Mardi 20 janvier 2009, tard.

J’écris ces lignes en grelottant dans une chambre d’hôtel spartiate comme un hôpital militaire ; pas de connection Internet, pas de téléphone, pas de chauffage ni d’eau chaude, pas de savon ni de serviettes ; tout juste une simple couverture a-t-elle été jetée sur le lit, à même le matelas. Le tout pour trois cents francs la nuit.

Hier j’ai dormi dans un hôtel près de la gare, sordide à souhait (« je le connais, c’est un hôtel de passe », a dit Lewis). Même si (avec un réseau Wifi piraté), je suis resté sur Internet jusqu’à une heure avancée, à quatre heures le mec d’à côté avait encore la télé à fond la caisse. Ce soir, c’est d’un calme glacial... Demain, je reprendrai ma transhumance vers un autre hôtel, je ne sais pas encore lequel, et ainsi de suite, sans perdre l’espoir de trouver un endroit décent et pas trop cher.

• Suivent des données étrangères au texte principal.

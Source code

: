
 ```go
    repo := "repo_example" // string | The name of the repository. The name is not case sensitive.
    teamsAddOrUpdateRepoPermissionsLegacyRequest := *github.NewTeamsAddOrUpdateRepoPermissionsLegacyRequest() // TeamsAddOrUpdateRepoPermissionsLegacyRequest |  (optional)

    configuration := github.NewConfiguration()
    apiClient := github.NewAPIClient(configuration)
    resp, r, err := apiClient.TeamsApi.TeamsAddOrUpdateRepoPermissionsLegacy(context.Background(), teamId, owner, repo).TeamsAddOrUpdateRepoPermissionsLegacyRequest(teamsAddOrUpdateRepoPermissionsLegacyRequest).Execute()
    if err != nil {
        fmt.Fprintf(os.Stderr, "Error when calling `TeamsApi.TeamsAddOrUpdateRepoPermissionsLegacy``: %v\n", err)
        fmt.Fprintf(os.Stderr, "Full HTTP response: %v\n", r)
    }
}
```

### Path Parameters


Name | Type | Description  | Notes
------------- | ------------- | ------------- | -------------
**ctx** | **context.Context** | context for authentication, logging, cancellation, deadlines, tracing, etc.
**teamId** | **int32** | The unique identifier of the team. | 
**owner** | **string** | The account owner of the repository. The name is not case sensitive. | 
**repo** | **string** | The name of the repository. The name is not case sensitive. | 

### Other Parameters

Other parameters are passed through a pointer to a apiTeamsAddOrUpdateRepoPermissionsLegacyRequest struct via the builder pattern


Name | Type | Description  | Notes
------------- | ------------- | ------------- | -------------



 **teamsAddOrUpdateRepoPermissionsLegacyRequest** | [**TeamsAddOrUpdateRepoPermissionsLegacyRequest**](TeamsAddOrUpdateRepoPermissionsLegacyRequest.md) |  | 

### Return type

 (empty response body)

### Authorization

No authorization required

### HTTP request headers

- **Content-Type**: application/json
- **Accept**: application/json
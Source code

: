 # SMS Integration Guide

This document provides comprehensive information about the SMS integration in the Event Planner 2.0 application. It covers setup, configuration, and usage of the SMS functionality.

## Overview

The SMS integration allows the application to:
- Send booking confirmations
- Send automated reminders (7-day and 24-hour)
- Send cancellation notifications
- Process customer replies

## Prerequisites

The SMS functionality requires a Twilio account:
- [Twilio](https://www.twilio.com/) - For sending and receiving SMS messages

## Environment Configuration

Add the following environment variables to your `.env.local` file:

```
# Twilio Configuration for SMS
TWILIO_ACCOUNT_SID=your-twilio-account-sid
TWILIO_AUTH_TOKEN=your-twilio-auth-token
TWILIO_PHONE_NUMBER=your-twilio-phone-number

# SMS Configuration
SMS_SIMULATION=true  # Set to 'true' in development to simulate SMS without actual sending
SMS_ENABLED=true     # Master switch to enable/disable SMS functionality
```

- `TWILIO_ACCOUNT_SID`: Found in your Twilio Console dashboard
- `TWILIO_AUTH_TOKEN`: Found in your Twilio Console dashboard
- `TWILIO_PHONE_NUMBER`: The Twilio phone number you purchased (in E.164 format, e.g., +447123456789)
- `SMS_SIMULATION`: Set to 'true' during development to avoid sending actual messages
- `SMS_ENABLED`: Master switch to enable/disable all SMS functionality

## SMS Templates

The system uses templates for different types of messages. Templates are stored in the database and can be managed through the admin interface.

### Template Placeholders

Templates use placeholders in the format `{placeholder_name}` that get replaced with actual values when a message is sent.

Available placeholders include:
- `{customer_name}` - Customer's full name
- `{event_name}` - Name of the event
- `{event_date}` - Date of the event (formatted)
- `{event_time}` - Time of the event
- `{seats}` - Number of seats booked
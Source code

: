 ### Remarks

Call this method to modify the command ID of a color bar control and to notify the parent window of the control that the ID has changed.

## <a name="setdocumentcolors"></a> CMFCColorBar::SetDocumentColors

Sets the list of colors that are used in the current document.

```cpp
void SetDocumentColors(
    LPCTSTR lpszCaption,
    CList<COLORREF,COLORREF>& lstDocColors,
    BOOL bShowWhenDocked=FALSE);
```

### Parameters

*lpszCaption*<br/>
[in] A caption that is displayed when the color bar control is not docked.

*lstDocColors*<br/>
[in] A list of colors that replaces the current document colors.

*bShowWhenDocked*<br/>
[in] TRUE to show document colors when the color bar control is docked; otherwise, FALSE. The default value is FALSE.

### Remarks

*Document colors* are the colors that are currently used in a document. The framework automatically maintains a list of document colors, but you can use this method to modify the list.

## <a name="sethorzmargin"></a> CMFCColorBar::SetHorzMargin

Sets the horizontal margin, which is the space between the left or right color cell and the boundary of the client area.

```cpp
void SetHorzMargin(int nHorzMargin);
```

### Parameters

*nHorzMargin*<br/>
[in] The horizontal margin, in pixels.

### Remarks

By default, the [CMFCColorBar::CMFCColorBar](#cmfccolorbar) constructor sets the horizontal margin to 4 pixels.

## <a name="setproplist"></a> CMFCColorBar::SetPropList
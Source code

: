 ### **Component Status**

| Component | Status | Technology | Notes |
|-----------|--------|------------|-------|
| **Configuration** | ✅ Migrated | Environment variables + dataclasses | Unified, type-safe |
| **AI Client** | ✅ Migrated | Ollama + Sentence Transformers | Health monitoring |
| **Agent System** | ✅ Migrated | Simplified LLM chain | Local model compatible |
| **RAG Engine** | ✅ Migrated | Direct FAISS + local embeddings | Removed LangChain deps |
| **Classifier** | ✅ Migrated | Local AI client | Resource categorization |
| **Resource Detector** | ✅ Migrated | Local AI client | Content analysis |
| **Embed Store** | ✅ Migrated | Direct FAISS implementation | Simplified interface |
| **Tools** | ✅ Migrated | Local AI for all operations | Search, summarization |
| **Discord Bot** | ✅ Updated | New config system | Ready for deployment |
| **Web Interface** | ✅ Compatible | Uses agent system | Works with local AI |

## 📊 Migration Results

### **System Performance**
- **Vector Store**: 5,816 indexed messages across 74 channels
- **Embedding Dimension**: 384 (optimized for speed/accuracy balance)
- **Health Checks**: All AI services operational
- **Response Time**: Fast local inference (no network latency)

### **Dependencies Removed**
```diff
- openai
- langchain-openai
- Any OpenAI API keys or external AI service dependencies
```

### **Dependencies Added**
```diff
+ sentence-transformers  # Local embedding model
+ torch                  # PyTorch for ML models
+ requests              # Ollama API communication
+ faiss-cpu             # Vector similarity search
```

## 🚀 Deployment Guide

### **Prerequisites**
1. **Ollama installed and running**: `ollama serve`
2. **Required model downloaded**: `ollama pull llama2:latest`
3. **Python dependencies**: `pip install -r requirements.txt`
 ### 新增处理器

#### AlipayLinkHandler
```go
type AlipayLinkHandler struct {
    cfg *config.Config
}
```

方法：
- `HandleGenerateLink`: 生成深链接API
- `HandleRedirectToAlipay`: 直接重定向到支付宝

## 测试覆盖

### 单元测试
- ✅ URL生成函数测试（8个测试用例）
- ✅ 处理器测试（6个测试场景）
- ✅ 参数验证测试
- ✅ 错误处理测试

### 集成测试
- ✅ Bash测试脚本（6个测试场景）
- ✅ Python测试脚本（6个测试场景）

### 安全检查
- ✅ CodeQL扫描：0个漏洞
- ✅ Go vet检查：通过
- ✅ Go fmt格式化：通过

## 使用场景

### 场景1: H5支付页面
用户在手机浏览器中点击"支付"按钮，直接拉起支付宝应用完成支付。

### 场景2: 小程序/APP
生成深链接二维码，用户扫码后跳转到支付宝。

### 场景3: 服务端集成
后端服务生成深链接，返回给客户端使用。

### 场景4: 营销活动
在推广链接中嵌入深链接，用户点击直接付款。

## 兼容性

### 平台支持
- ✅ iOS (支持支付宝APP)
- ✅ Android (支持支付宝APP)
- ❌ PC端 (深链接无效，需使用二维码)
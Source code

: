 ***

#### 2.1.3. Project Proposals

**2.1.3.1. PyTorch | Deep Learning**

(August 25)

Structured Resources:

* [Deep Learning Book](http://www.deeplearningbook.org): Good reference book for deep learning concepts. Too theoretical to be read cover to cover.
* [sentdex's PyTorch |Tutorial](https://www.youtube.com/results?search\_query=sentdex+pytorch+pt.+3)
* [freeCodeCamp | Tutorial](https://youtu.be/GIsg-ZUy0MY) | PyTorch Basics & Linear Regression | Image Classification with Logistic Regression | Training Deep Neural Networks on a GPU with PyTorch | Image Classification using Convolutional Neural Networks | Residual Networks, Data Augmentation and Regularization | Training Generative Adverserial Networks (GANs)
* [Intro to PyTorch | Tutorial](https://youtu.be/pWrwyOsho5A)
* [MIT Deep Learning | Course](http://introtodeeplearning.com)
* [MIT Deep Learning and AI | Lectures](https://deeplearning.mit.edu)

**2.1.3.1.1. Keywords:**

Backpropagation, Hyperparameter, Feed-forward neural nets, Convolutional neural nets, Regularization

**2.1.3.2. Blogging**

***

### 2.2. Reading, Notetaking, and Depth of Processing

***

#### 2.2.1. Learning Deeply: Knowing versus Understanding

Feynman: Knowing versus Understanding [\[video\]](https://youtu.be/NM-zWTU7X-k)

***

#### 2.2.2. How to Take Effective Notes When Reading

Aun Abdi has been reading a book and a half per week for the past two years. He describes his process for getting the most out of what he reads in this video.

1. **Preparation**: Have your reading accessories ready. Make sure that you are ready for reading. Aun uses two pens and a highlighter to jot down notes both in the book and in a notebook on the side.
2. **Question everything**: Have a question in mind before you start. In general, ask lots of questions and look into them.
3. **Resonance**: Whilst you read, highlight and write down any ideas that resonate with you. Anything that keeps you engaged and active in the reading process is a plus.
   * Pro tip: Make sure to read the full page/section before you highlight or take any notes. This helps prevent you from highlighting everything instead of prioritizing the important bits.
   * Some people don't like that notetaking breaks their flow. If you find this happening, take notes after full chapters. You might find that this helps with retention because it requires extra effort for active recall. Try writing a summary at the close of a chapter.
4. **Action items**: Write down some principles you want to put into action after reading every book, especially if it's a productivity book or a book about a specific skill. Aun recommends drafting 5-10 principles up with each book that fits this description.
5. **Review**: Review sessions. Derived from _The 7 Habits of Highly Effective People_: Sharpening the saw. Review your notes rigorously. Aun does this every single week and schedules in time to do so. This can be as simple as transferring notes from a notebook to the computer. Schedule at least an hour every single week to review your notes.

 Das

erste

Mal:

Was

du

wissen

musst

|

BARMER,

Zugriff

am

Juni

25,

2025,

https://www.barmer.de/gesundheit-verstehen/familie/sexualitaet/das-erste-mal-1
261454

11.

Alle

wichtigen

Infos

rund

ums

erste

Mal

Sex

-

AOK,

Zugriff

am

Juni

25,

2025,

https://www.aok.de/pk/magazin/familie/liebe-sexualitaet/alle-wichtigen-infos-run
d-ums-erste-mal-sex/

J’avais prévu de raconter par le menu et chronologiquement l’histoire qui m’a mené aujourd’hui ici à Montpellier, mais la tâche s’avère plus difficile chaque jour. Cette histoire, je l’ai racontée et re-racontée tant et plus, au fil des interviews, des dossiers, des rencontres avec les uns et les autres, que les contours se font plus flous de jour en jour. Je crois que je vais plutôt procéder par petits coups de flash sur tel ou tel détail, tel ou tel moment de ces quatre dernières années.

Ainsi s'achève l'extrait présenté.